┌─ RECORDS SUPPLIED

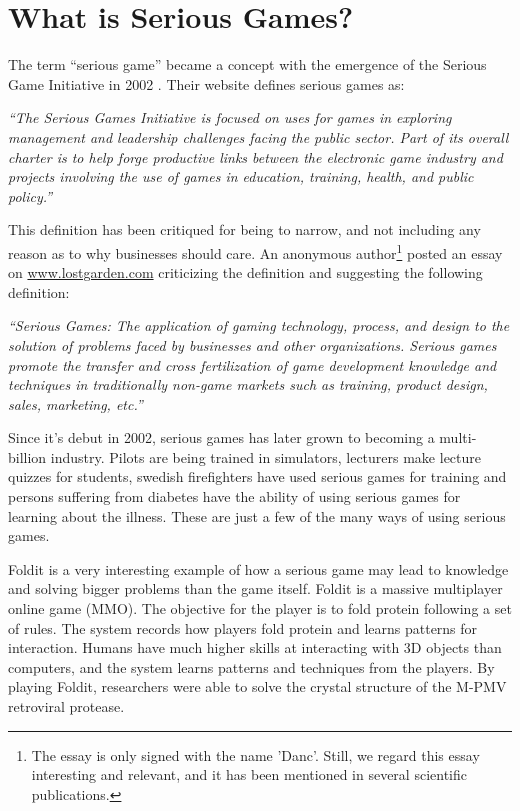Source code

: \section{What is Serious Games?}

The term ``serious game'' became a concept with the emergence of the Serious Game Initiative in 2002 \cite{seriousgamesinitative}. Their website defines serious games as: 

\textit{``The Serious Games Initiative is focused on uses for games in exploring management and leadership challenges facing the public sector. Part of its overall charter is to help forge productive links between the electronic game industry and projects involving the use of games in education, training, health, and public policy.''} 

This definition has been critiqued for being to narrow, and not including any reason as to why businesses should care. An anonymous author\footnote{The essay is only signed with the name 'Danc'. Still, we regard this essay interesting and relevant, and it has been mentioned in several scientific publications.} posted an essay on \url{www.lostgarden.com} criticizing the definition and suggesting the following definition:

\textit{``Serious Games: The application of gaming technology, process, and design to the solution of problems faced by businesses and other organizations. Serious games promote the transfer and cross fertilization of game development knowledge and techniques in traditionally non-game markets such as training, product design, sales, marketing, etc.''}


Since it's debut in 2002, serious games has later grown to becoming a multi-billion industry.
Pilots are being trained in simulators, lecturers make lecture quizzes for students\cite{wang2007lecture}, swedish firefighters have used serious games for training \cite{lebram2009design} and persons suffering from diabetes have the ability of using serious games for learning about the illness. These are just a few of the many ways of using serious games. 

Foldit is a very interesting example of how a serious game may lead to knowledge and solving bigger problems than the game itself\cite{cooper2010predicting}. Foldit is a massive multiplayer online game (MMO). The objective for the player is to fold protein following a set of rules. The system records how players fold protein and learns patterns for interaction. Humans have much higher skills at interacting with 3D objects than computers, and the system learns patterns and techniques from the players. By playing Foldit, researchers were able to solve the crystal structure of the M-PMV retroviral protease\cite{khatib2011crystal}.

└─

The records above should be repeated exactly, with no pictures in the copy.

[SOLUTION BELOW]
Source code

: \section{What is Serious Games?}

The term ``serious game'' became a concept with the emergence of the Serious Game Initiative in 2002 \cite{seriousgamesinitative}. Their website defines serious games as: 

\textit{``The Serious Games Initiative is focused on uses for games in exploring management and leadership challenges facing the public sector. Part of its overall charter is to help forge productive links between the electronic game industry and projects involving the use of games in education, training, health, and public policy.''} 

This definition has been critiqued for being to narrow, and not including any reason as to why businesses should care. An anonymous author\footnote{The essay is only signed with the name 'Danc'. Still, we regard this essay interesting and relevant, and it has been mentioned in several scientific publications.} posted an essay on \url{www.lostgarden.com} criticizing the definition and suggesting the following definition:

\textit{``Serious Games: The application of gaming technology, process, and design to the solution of problems faced by businesses and other organizations. Serious games promote the transfer and cross fertilization of game development knowledge and techniques in traditionally non-game markets such as training, product design, sales, marketing, etc.''}


Since it's debut in 2002, serious games has later grown to becoming a multi-billion industry.
Pilots are being trained in simulators, lecturers make lecture quizzes for students\cite{wang2007lecture}, swedish firefighters have used serious games for training \cite{lebram2009design} and persons suffering from diabetes have the ability of using serious games for learning about the illness. These are just a few of the many ways of using serious games. 

Foldit is a very interesting example of how a serious game may lead to knowledge and solving bigger problems than the game itself\cite{cooper2010predicting}. Foldit is a massive multiplayer online game (MMO). The objective for the player is to fold protein following a set of rules. The system records how players fold protein and learns patterns for interaction. Humans have much higher skills at interacting with 3D objects than computers, and the system learns patterns and techniques from the players. By playing Foldit, researchers were able to solve the crystal structure of the M-PMV retroviral protease\cite{khatib2011crystal}.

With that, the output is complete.